Start of Entries provided
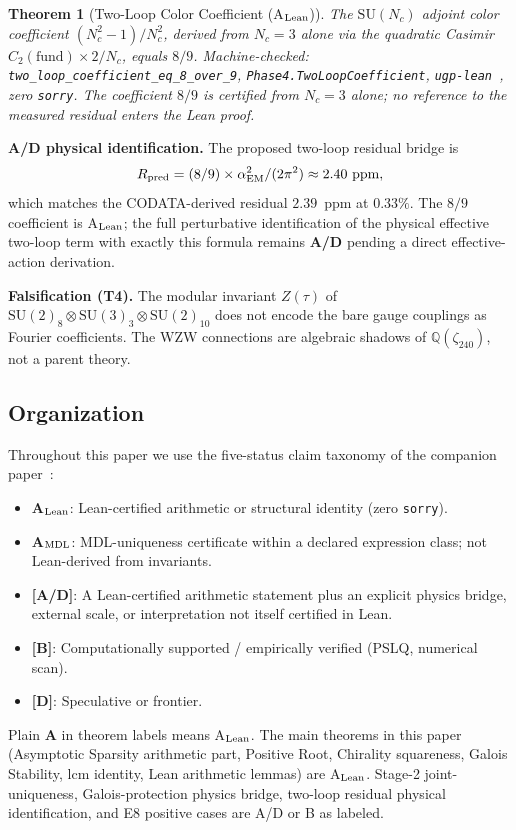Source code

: \documentclass[11pt]{article}
\newtheorem{theorem}{Theorem}[section]
\theoremstyle{remark}
\newcommand{\zetaN}[1]{\zeta_{#1}}
\begin{document}
\begin{theorem}[Two-Loop Color Coefficient (A$_{\rm Lean}$)]
The $\mathrm{SU}(N_c)$ adjoint color coefficient $(N_c^2-1)/N_c^2$, derived from $N_c=3$ alone via the quadratic Casimir $C_2(\mathrm{fund}) \times 2/N_c$, equals $8/9$.
\medskip\noindent
\textit{Machine-checked: \texttt{two\_loop\_coefficient\_eq\_8\_over\_9},
\texttt{Phase4.TwoLoopCoefficient}, \texttt{ugp-lean}~\cite{ugp-lean}, zero \texttt{sorry}.
The coefficient $8/9$ is certified from $N_c=3$ alone; no reference to the measured residual enters the Lean proof.}
\end{theorem}

\noindent\textbf{A/D physical identification.}
The proposed two-loop residual bridge is
\[
  R_{\rm pred} = (8/9)\times\alpha_{\rm EM}^2/(2\pi^2) \approx 2.40~\text{ppm},
\]
which matches the CODATA-derived residual $2.39$~ppm at $0.33\%$.
The $8/9$ coefficient is A$_{\rm Lean}$; the full perturbative identification of the physical effective two-loop term with exactly this formula remains \textbf{A/D} pending a direct effective-action derivation.

\noindent\textbf{Falsification (T4).}
The modular invariant $Z(\tau)$ of $\mathrm{SU}(2)_8 \otimes \mathrm{SU}(3)_3
\otimes \mathrm{SU}(2)_{10}$ does not encode the bare gauge couplings as Fourier
coefficients.  The WZW connections are algebraic shadows of $\mathbb{Q}(\zetaN{240})$,
not a parent theory.

\subsection{Organization}
\label{subsec:organization}

Throughout this paper we use the five-status claim taxonomy of the companion paper~\cite{Spivack2026_SM_UGP}:
\begin{itemize}[leftmargin=1.5em,itemsep=0pt]
  \item \textbf{A$_{\rm Lean}$}: Lean-certified arithmetic or structural identity (zero \texttt{sorry}).
  \item \textbf{A$_{\rm MDL}$}: MDL-uniqueness certificate within a declared expression class; not Lean-derived from invariants.
  \item \textbf{[A/D]}: A Lean-certified arithmetic statement plus an explicit physics bridge, external scale, or interpretation not itself certified in Lean.
  \item \textbf{[B]}: Computationally supported / empirically verified (PSLQ, numerical scan).
  \item \textbf{[D]}: Speculative or frontier.
\end{itemize}
Plain \textbf{A} in theorem labels means A$_{\rm Lean}$.  The main theorems in this paper (Asymptotic Sparsity arithmetic part, Positive Root, Chirality squareness, Galois Stability, lcm identity, Lean arithmetic lemmas) are A$_{\rm Lean}$.  Stage-2 joint-uniqueness, Galois-protection physics bridge, two-loop residual physical identification, and E8 positive cases are A/D or B as labeled.
\end{document}
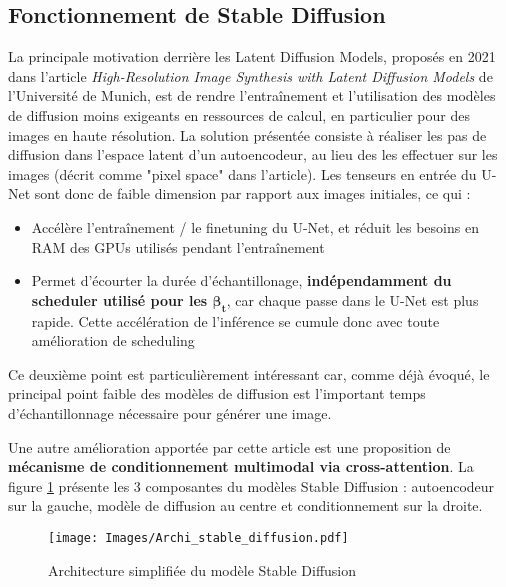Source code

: \documentclass{article}
\begin{document}
\subsection{Fonctionnement de Stable Diffusion}

La principale motivation derrière les Latent Diffusion Models, proposés en 2021 dans l'article \textit{High-Resolution Image Synthesis with Latent Diffusion Models} \cite{rombach2021highresolution} de l'Université de Munich, est de rendre l'entraînement et l'utilisation des modèles de diffusion moins exigeants en ressources de calcul, en particulier pour des images en haute résolution. La solution présentée consiste à réaliser les pas de diffusion dans l'espace latent d'un autoencodeur, au lieu des les effectuer sur les images (décrit comme "pixel space" dans l'article). Les tenseurs en entrée du U-Net sont donc de faible dimension par rapport aux images initiales, ce qui :
\begin{itemize}
    \item Accélère l'entraînement / le finetuning du U-Net, et réduit les besoins en RAM des GPUs utilisés pendant l'entraînement
    \item Permet d'écourter la durée d'échantillonage, \textbf{indépendamment du scheduler utilisé pour les $\boldsymbol{\beta_t}$}, car chaque passe dans le U-Net est plus rapide. Cette accélération de l'inférence se cumule donc avec toute amélioration de scheduling
\end{itemize}
Ce deuxième point est particulièrement intéressant car, comme déjà évoqué, le principal point faible des modèles de diffusion est l'important temps d'échantillonnage nécessaire pour générer une image.

Une autre amélioration apportée par cette article est une proposition de \textbf{mécanisme de conditionnement multimodal via cross-attention}. La figure \ref{stable-diff} présente les 3 composantes du modèles Stable Diffusion : autoencodeur sur la gauche, modèle de diffusion au centre et conditionnement sur la droite.

\begin{figure}[H]
    \centering
    \texttt{[image: Images/Archi\_stable\_diffusion.pdf]}
    \caption{Architecture simplifiée du modèle Stable Diffusion}
    \label{stable-diff}
\end{figure}
\end{document}
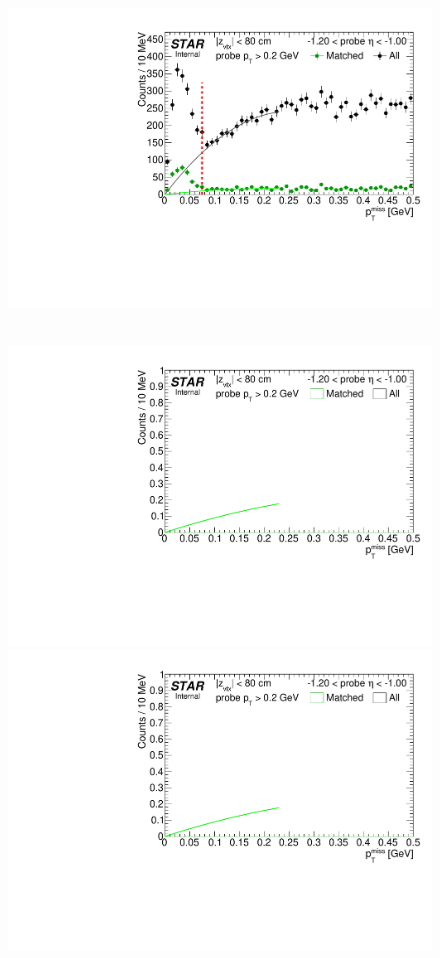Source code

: \begin{figure}[ht]
{  \includegraphics[width=\linewidth,page=10]{graphics/systematicsEfficiency/TOF_tagAndProbe/Fitting_effVsEta_data.pdf}
}~
\parbox{0.495\textwidth}{
  \centering
  \includegraphics[width=\linewidth,page=7]{graphics/systematicsEfficiency/TOF_tagAndProbe/Fitting_effVsEta_mc.pdf}\\
  \includegraphics[width=\linewidth,page=8]{graphics/systematicsEfficiency/TOF_tagAndProbe/Fitting_effVsEta_mc.pdf}\\
}
\end{figure}
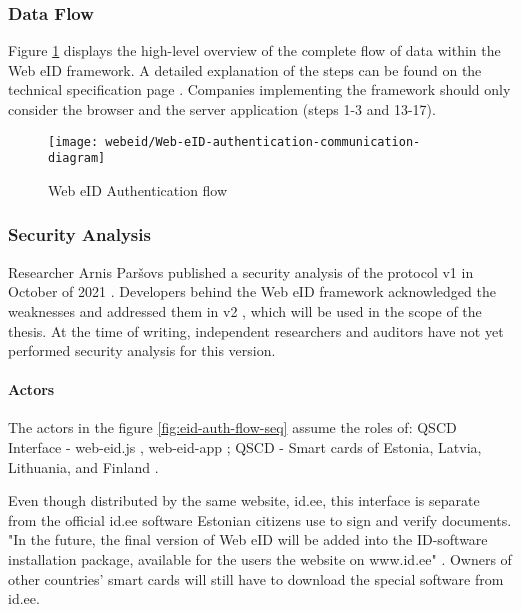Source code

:\subsubsection{Data Flow}

Figure \ref{fig:web-eid-authentication} displays the high-level overview of the complete flow of data within the Web eID framework. A detailed explanation of the steps can be found on the technical specification page \cite{ria-webeid-systemarchitecture}. Companies implementing the framework should only consider the browser and the server application (steps 1-3 and 13-17).

\begin{figure}
  \centering
  \texttt{[image: webeid/Web-eID-authentication-communication-diagram]}
  \caption{Web eID Authentication flow \cite{ria-webeid-systemarchitecture}}
  \label{fig:web-eid-authentication}
\end{figure}


\subsubsection{Security Analysis}

Researcher Arnis Paršovs published a security analysis of the protocol v1 in October of 2021 \cite{arnis-report-webeid}. Developers behind the Web eID framework acknowledged the weaknesses and addressed them in v2 \cite{ria-webeid-systemarchitecture}, which will be used in the scope of the thesis. At the time of writing, independent researchers and auditors have not yet performed security analysis for this version.

\paragraph{Actors}

The actors in the figure \ref{fig:eid-auth-flow-seq} assume the roles of: QSCD Interface - web-eid.js \cite{ria-webeid-source-web-eid-js}, web-eid-app \cite{ria-webeid-source-web-eid-app}; QSCD - Smart cards of Estonia, Latvia, Lithuania, and Finland \cite{ria-webeid}.

Even though distributed by the same website, id.ee, this interface is separate from the official id.ee software Estonian citizens use to sign and verify documents. "In the future, the final version of Web eID will be added into the ID-software installation package, available for the users the website on www.id.ee" \cite{ria-webeid}. Owners of other countries' smart cards will still have to download the special software from id.ee.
End of Entries provided
▶ The task
Leave the pictures out, then print every entry exactly as it reads.

▶ Response to this exercise
Source code

: \documentclass[11pt]{article}
\newtheorem{theorem}{Theorem}[section]
\theoremstyle{remark}
\newcommand{\zetaN}[1]{\zeta_{#1}}
\begin{document}
\begin{theorem}[Two-Loop Color Coefficient (A$_{\rm Lean}$)]
The $\mathrm{SU}(N_c)$ adjoint color coefficient $(N_c^2-1)/N_c^2$, derived from $N_c=3$ alone via the quadratic Casimir $C_2(\mathrm{fund}) \times 2/N_c$, equals $8/9$.
\medskip\noindent
\textit{Machine-checked: \texttt{two\_loop\_coefficient\_eq\_8\_over\_9},
\texttt{Phase4.TwoLoopCoefficient}, \texttt{ugp-lean}~\cite{ugp-lean}, zero \texttt{sorry}.
The coefficient $8/9$ is certified from $N_c=3$ alone; no reference to the measured residual enters the Lean proof.}
\end{theorem}

\noindent\textbf{A/D physical identification.}
The proposed two-loop residual bridge is
\[
  R_{\rm pred} = (8/9)\times\alpha_{\rm EM}^2/(2\pi^2) \approx 2.40~\text{ppm},
\]
which matches the CODATA-derived residual $2.39$~ppm at $0.33\%$.
The $8/9$ coefficient is A$_{\rm Lean}$; the full perturbative identification of the physical effective two-loop term with exactly this formula remains \textbf{A/D} pending a direct effective-action derivation.

\noindent\textbf{Falsification (T4).}
The modular invariant $Z(\tau)$ of $\mathrm{SU}(2)_8 \otimes \mathrm{SU}(3)_3
\otimes \mathrm{SU}(2)_{10}$ does not encode the bare gauge couplings as Fourier
coefficients.  The WZW connections are algebraic shadows of $\mathbb{Q}(\zetaN{240})$,
not a parent theory.

\subsection{Organization}
\label{subsec:organization}

Throughout this paper we use the five-status claim taxonomy of the companion paper~\cite{Spivack2026_SM_UGP}:
\begin{itemize}[leftmargin=1.5em,itemsep=0pt]
  \item \textbf{A$_{\rm Lean}$}: Lean-certified arithmetic or structural identity (zero \texttt{sorry}).
  \item \textbf{A$_{\rm MDL}$}: MDL-uniqueness certificate within a declared expression class; not Lean-derived from invariants.
  \item \textbf{[A/D]}: A Lean-certified arithmetic statement plus an explicit physics bridge, external scale, or interpretation not itself certified in Lean.
  \item \textbf{[B]}: Computationally supported / empirically verified (PSLQ, numerical scan).
  \item \textbf{[D]}: Speculative or frontier.
\end{itemize}
Plain \textbf{A} in theorem labels means A$_{\rm Lean}$.  The main theorems in this paper (Asymptotic Sparsity arithmetic part, Positive Root, Chirality squareness, Galois Stability, lcm identity, Lean arithmetic lemmas) are A$_{\rm Lean}$.  Stage-2 joint-uniqueness, Galois-protection physics bridge, two-loop residual physical identification, and E8 positive cases are A/D or B as labeled.
\end{document}
Source code

: \documentclass{article}
\begin{document}
\subsection{Fonctionnement de Stable Diffusion}

La principale motivation derrière les Latent Diffusion Models, proposés en 2021 dans l'article \textit{High-Resolution Image Synthesis with Latent Diffusion Models} \cite{rombach2021highresolution} de l'Université de Munich, est de rendre l'entraînement et l'utilisation des modèles de diffusion moins exigeants en ressources de calcul, en particulier pour des images en haute résolution. La solution présentée consiste à réaliser les pas de diffusion dans l'espace latent d'un autoencodeur, au lieu des les effectuer sur les images (décrit comme "pixel space" dans l'article). Les tenseurs en entrée du U-Net sont donc de faible dimension par rapport aux images initiales, ce qui :
\begin{itemize}
    \item Accélère l'entraînement / le finetuning du U-Net, et réduit les besoins en RAM des GPUs utilisés pendant l'entraînement
    \item Permet d'écourter la durée d'échantillonage, \textbf{indépendamment du scheduler utilisé pour les $\boldsymbol{\beta_t}$}, car chaque passe dans le U-Net est plus rapide. Cette accélération de l'inférence se cumule donc avec toute amélioration de scheduling
\end{itemize}
Ce deuxième point est particulièrement intéressant car, comme déjà évoqué, le principal point faible des modèles de diffusion est l'important temps d'échantillonnage nécessaire pour générer une image.

Une autre amélioration apportée par cette article est une proposition de \textbf{mécanisme de conditionnement multimodal via cross-attention}. La figure \ref{stable-diff} présente les 3 composantes du modèles Stable Diffusion : autoencodeur sur la gauche, modèle de diffusion au centre et conditionnement sur la droite.

\begin{figure}[H]
    \centering
    \texttt{[image: Images/Archi\_stable\_diffusion.pdf]}
    \caption{Architecture simplifiée du modèle Stable Diffusion}
    \label{stable-diff}
\end{figure}
\end{document}
Source code

: \begin{figure}[ht]
{  \includegraphics[width=\linewidth,page=10]{graphics/systematicsEfficiency/TOF_tagAndProbe/Fitting_effVsEta_data.pdf}
}~
\parbox{0.495\textwidth}{
  \centering
  \includegraphics[width=\linewidth,page=7]{graphics/systematicsEfficiency/TOF_tagAndProbe/Fitting_effVsEta_mc.pdf}\\
  \includegraphics[width=\linewidth,page=8]{graphics/systematicsEfficiency/TOF_tagAndProbe/Fitting_effVsEta_mc.pdf}\\
}
\end{figure}
Source code

:\subsubsection{Data Flow}

Figure \ref{fig:web-eid-authentication} displays the high-level overview of the complete flow of data within the Web eID framework. A detailed explanation of the steps can be found on the technical specification page \cite{ria-webeid-systemarchitecture}. Companies implementing the framework should only consider the browser and the server application (steps 1-3 and 13-17).

\begin{figure}
  \centering
  \texttt{[image: webeid/Web-eID-authentication-communication-diagram]}
  \caption{Web eID Authentication flow \cite{ria-webeid-systemarchitecture}}
  \label{fig:web-eid-authentication}
\end{figure}


\subsubsection{Security Analysis}

Researcher Arnis Paršovs published a security analysis of the protocol v1 in October of 2021 \cite{arnis-report-webeid}. Developers behind the Web eID framework acknowledged the weaknesses and addressed them in v2 \cite{ria-webeid-systemarchitecture}, which will be used in the scope of the thesis. At the time of writing, independent researchers and auditors have not yet performed security analysis for this version.

\paragraph{Actors}

The actors in the figure \ref{fig:eid-auth-flow-seq} assume the roles of: QSCD Interface - web-eid.js \cite{ria-webeid-source-web-eid-js}, web-eid-app \cite{ria-webeid-source-web-eid-app}; QSCD - Smart cards of Estonia, Latvia, Lithuania, and Finland \cite{ria-webeid}.

Even though distributed by the same website, id.ee, this interface is separate from the official id.ee software Estonian citizens use to sign and verify documents. "In the future, the final version of Web eID will be added into the ID-software installation package, available for the users the website on www.id.ee" \cite{ria-webeid}. Owners of other countries' smart cards will still have to download the special software from id.ee.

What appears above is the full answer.